**REQUIRED WORK:**
Each line in the records below that has the word "href" should be copied.

### THE INPUT

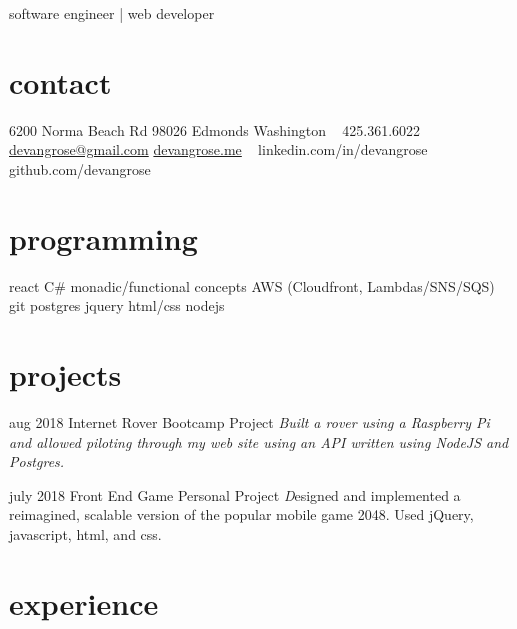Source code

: \documentclass[]{friggeri-cv}
\begin{document}
       { software engineer | web developer }




\begin{aside}
  \section{contact}
    6200 Norma Beach Rd
    98026 Edmonds
    Washington
    ~
    425.361.6022
    \href{mailto:devangrose@gmail.com}{devangrose@gmail.com}
    \href{http://devangrose.me}{devangrose.me}
    ~
    linkedin.com/in/devangrose
    github.com/devangrose
  \section{programming}
    react
    C#
    monadic/functional concepts
    AWS (Cloudfront, Lambdas/SNS/SQS)
    git
    postgres
    jquery
    html/css
    nodejs

\end{aside}


\section{projects}

\begin{entrylist}

  \entry
    {aug 2018}
    {Internet Rover}
    {Bootcamp Project}
    {\emph{Built a rover using a Raspberry Pi and allowed piloting through my web site using an API written using NodeJS and Postgres.}}

  \entry
    {july 2018}
    {Front End Game}
    {Personal Project}
    {\emph Designed and implemented a reimagined, scalable version of the popular mobile game 2048. Used jQuery, javascript, html, and css.}

\end{entrylist}

\section{experience}
\end{document}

######

**RESULT:**
    \href{mailto:devangrose@gmail.com}{devangrose@gmail.com}
    \href{http://devangrose.me}{devangrose.me}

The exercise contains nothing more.